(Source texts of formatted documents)
============

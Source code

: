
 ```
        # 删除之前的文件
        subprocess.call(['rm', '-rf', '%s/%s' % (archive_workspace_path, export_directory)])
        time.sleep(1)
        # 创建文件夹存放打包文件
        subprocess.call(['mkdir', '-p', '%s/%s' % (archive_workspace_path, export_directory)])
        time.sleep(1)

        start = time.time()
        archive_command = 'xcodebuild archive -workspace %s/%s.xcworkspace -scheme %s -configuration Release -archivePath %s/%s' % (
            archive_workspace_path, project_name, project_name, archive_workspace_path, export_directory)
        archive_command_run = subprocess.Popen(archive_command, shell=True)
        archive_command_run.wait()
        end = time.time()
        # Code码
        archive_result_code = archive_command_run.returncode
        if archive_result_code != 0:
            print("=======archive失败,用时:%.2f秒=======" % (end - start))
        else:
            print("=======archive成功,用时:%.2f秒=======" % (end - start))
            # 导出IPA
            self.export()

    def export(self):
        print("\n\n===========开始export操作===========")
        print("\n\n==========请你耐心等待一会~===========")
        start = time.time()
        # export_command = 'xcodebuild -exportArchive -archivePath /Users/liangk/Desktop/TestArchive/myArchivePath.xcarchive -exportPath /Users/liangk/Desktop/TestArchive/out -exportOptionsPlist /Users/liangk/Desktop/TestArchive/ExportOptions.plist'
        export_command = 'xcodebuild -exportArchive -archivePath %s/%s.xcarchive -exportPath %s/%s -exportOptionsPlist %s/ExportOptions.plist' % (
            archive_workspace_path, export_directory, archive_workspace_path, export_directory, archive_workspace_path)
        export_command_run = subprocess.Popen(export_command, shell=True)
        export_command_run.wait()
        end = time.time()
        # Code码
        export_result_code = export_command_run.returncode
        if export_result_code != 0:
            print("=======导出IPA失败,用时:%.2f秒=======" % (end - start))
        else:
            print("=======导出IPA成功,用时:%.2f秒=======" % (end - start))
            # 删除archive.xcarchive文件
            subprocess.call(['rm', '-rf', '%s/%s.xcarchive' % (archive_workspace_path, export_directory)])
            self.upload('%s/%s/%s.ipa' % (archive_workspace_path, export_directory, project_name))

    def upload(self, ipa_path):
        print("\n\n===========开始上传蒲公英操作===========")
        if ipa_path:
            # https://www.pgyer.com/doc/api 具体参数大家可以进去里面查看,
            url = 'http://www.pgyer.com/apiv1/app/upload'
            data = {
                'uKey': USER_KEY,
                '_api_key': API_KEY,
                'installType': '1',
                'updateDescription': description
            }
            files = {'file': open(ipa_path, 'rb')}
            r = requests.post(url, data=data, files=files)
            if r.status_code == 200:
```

============

▶ _The problem_: Lines that contain "shell" are the result; find them in the entries above and copy each one.

▶ _Solution for this task_:
        archive_command_run = subprocess.Popen(archive_command, shell=True)
        export_command_run = subprocess.Popen(export_command, shell=True)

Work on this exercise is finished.